Kate Middleton, Prince William and Prince Harry race for Charity
Kate Middleton, husband Prince William and his brother Prince Harry competed against each other in a 50-meter (164-foot) sprint race at a charity event today.
The royal trio joined 150 volunteers of the Heads Together umbrella charity who are training for the 2017 London Marathon at the London Marathon Community Track at Queen Elizabeth Olympic Park in London.
They have long supported this group, which aims to end stigmas about mental health by changing the national issue on mental well-being to a positive one, and is a partnership between eight charities that provide front-line mental health support. The organisation is the charity of the year for the 2017 London Marathon, and Heads Together says it wants to use this privileged position to continue to tackle the stigma surrounding mental health issues.

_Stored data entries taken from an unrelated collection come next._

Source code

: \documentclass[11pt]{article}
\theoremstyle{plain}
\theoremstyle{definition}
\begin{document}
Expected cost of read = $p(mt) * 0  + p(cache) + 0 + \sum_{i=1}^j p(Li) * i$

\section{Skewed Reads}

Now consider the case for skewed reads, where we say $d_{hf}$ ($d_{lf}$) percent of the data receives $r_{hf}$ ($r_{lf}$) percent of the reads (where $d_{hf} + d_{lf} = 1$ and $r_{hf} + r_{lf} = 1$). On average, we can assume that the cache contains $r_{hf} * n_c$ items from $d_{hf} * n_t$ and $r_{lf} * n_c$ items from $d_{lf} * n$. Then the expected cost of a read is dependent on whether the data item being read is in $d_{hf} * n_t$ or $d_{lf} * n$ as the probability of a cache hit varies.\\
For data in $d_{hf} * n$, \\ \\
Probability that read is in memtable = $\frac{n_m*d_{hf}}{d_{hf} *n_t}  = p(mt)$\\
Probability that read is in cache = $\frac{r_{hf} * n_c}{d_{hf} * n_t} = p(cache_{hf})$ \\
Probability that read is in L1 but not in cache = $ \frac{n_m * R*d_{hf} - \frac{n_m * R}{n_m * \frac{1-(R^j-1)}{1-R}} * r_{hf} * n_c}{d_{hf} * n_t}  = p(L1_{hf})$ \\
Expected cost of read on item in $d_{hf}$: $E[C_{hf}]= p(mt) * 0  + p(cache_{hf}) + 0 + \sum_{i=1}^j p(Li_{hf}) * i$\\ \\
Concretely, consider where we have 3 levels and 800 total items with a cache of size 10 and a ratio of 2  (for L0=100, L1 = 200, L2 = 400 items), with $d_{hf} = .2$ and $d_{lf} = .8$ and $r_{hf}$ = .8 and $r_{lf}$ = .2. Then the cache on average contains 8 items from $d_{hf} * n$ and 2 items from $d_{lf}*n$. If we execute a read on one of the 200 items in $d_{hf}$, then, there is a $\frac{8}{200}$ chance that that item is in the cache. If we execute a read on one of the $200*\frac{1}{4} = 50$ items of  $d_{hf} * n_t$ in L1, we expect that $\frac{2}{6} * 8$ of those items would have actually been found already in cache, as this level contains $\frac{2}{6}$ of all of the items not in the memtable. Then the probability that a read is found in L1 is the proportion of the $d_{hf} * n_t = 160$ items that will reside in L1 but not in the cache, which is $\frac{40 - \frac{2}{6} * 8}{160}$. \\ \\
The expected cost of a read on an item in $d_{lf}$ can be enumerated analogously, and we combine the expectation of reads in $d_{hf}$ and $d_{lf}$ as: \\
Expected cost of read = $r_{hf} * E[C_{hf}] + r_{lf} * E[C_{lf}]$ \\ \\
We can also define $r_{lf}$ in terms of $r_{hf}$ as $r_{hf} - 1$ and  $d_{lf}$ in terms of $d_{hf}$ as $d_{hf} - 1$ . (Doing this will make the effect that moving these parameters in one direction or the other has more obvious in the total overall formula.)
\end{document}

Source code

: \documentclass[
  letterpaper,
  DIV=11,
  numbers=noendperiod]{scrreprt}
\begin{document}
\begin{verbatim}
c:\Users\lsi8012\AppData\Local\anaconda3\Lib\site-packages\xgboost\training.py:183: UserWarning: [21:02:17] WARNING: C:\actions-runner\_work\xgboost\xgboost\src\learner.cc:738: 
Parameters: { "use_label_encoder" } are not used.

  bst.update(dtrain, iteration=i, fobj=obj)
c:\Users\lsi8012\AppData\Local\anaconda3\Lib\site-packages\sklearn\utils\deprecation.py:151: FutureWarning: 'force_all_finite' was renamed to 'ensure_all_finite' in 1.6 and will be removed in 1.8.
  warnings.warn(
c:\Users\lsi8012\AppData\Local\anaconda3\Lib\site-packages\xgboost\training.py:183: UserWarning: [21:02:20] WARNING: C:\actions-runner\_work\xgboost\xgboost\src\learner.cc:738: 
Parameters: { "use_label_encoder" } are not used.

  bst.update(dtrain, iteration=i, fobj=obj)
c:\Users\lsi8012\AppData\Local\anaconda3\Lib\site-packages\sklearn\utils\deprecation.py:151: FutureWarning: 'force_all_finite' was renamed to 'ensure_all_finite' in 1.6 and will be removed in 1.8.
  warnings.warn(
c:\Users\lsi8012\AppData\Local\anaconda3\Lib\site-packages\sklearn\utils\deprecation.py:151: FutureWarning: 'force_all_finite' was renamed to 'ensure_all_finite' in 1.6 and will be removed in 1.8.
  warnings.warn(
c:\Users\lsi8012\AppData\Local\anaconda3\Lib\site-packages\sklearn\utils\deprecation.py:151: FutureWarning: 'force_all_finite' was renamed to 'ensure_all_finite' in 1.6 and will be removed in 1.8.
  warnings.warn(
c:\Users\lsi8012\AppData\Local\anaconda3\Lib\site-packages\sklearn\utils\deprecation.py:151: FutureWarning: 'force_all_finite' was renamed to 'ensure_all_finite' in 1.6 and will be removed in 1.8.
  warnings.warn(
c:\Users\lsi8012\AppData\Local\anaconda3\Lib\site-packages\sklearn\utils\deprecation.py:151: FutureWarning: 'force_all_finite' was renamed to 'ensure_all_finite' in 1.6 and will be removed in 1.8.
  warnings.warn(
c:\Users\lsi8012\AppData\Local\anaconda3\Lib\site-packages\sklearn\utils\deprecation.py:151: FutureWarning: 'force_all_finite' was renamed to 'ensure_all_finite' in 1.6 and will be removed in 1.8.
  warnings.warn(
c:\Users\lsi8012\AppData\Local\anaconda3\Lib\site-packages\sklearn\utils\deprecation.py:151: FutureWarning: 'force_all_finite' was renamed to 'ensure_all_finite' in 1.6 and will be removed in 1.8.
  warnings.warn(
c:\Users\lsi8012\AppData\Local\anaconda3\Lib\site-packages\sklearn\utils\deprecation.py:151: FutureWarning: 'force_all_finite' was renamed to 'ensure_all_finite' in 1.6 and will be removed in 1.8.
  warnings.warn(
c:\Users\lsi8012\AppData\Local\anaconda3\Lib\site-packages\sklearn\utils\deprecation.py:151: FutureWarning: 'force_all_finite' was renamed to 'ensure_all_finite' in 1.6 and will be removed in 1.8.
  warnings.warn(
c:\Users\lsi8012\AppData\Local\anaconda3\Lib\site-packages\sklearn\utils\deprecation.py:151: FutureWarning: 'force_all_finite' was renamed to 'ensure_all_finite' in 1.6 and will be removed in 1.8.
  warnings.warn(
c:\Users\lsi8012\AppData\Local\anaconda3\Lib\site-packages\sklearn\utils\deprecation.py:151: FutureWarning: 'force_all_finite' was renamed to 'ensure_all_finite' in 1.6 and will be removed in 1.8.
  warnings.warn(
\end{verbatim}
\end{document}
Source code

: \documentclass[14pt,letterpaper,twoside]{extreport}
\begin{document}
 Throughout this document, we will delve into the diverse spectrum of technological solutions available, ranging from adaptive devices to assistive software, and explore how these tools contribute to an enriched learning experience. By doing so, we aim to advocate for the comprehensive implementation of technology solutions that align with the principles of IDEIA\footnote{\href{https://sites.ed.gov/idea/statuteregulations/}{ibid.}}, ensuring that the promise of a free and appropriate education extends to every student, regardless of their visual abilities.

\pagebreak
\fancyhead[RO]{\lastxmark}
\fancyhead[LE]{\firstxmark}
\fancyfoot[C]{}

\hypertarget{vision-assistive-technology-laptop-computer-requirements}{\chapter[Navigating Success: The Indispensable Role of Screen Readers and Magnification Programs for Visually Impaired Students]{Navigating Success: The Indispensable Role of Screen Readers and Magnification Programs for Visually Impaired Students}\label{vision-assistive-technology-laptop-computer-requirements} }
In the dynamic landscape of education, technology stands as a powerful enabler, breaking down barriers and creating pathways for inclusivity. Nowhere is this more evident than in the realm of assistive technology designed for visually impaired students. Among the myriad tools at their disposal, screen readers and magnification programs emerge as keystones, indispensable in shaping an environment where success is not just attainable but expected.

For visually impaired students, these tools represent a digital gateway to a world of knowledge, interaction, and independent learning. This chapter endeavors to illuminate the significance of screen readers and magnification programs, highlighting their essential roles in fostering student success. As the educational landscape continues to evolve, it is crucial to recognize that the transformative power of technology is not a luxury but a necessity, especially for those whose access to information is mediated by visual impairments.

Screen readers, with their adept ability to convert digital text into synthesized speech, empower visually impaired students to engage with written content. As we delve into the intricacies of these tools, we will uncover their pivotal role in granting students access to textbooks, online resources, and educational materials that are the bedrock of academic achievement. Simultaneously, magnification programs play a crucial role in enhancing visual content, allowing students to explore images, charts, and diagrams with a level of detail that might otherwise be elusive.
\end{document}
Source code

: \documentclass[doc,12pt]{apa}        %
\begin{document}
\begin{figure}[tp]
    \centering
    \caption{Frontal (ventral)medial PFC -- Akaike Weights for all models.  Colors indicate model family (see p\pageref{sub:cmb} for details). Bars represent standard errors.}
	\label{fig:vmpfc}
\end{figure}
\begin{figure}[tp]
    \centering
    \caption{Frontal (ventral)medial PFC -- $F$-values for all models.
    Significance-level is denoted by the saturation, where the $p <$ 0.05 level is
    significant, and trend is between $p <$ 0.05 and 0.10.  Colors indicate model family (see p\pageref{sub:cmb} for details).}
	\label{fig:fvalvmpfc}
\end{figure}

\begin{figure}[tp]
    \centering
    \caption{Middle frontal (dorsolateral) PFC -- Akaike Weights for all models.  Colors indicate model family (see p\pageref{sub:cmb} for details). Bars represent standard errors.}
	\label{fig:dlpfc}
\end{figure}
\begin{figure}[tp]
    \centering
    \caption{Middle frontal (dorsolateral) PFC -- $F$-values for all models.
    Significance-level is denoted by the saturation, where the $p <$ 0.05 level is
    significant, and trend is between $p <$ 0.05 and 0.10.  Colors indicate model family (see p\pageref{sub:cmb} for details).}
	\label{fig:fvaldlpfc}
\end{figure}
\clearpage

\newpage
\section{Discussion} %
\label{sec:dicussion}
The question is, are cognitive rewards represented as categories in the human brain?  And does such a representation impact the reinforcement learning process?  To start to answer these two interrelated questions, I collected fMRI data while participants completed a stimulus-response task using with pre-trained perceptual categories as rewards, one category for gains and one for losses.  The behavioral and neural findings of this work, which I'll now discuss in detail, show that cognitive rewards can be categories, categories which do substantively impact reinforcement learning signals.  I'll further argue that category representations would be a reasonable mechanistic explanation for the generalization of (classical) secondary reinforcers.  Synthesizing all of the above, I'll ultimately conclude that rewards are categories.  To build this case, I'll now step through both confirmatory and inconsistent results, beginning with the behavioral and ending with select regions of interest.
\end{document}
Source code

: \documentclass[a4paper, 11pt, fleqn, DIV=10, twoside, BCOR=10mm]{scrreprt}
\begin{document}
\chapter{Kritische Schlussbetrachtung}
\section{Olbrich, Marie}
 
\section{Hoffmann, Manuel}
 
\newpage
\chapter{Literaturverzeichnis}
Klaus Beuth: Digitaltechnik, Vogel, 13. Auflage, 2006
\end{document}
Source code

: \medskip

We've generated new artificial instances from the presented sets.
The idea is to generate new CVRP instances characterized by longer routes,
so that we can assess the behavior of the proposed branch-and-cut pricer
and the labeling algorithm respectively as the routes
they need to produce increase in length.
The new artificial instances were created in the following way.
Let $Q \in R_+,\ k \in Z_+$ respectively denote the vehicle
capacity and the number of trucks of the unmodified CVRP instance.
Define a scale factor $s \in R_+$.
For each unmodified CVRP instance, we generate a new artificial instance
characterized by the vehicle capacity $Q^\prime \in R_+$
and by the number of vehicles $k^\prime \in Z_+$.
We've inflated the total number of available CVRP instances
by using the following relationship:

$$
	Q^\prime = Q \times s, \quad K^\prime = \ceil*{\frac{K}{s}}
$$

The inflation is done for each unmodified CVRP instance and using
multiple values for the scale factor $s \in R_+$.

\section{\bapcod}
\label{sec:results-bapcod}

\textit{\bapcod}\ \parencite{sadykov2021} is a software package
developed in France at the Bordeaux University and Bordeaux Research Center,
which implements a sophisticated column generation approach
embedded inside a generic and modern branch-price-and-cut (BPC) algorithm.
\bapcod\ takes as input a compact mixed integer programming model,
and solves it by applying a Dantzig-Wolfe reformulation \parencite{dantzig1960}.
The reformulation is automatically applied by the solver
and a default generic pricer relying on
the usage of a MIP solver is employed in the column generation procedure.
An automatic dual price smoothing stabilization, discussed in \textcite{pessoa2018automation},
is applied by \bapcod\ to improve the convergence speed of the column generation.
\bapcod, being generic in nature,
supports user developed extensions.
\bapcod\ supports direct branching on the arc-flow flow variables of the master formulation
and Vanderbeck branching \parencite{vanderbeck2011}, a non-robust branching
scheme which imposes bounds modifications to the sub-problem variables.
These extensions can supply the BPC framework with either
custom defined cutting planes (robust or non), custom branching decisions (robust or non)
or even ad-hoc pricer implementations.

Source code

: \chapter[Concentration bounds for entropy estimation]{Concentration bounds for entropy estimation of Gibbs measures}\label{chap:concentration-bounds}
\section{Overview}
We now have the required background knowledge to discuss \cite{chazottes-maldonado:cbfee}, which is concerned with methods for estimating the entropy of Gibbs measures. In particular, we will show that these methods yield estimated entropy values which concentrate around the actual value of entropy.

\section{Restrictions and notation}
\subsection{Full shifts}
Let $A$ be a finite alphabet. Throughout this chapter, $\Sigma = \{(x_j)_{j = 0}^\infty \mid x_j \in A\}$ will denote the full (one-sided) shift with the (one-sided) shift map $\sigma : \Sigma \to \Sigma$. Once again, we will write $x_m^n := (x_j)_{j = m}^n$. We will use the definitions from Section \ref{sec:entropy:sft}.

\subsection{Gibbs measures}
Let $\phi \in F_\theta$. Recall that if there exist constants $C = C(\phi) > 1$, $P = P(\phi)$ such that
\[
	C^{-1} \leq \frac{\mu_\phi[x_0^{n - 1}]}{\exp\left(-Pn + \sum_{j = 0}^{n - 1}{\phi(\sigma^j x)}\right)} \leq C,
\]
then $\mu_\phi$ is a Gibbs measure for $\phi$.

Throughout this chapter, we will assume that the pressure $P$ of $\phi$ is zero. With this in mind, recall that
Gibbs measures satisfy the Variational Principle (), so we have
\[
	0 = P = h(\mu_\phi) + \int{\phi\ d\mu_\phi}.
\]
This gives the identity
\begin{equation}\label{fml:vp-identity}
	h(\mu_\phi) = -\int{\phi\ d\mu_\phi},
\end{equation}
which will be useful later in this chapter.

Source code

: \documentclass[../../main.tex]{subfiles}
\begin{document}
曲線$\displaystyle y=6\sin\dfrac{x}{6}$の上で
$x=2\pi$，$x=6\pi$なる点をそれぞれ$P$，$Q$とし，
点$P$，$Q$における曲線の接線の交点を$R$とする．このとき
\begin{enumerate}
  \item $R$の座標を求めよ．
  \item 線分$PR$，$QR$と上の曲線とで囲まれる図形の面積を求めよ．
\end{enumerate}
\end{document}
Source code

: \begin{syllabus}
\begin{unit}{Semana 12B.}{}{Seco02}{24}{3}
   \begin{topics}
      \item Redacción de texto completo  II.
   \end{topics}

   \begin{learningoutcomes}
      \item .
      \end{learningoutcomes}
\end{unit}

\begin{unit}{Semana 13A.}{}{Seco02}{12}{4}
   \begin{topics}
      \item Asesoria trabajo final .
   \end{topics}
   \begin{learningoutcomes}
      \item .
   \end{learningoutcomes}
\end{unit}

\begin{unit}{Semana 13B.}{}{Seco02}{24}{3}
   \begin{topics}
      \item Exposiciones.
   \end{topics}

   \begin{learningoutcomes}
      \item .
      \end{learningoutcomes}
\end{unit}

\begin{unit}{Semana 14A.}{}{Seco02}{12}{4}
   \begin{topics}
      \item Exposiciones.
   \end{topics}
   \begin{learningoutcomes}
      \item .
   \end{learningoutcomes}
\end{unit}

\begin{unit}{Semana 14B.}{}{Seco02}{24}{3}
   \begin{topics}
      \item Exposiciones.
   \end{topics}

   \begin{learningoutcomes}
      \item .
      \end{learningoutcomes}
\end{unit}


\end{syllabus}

The royal trio laced-up their trainers and took to the track at the Queen Elizabeth Olympic Park in east London for their mental health campaign Head Together. Kate sported a red puffer jacket paired with black pants and black sneakers and tied her hair in a ponytail. William on the other hand wore a navy sweater over a white collared shirt, navy and white sneakers and olive chinos while his Harry sported a navy puffer jacket paired with dark blue chinos and olive sneakers.
But guess who won? Well, Prince Harry ran past his brother and sister-in-law during the race at the training session thereby taking first place, while William placed second and Kate came in last.
“Their Royal Highnesses are championing the #HeadsTogether campaign to urge people to talk about mental health,” Kensington Palace tweeted Sunday.
“They are passionate about tackling the stigma surrounding the issue,” Kensington Palace said in a statement in 2016. “Too often, they have seen that people feel afraid to admit that they are struggling with their mental health. This fear of prejudice and judgement stops people from getting help and can destroy families and end lives. They want to help change the national conversation.”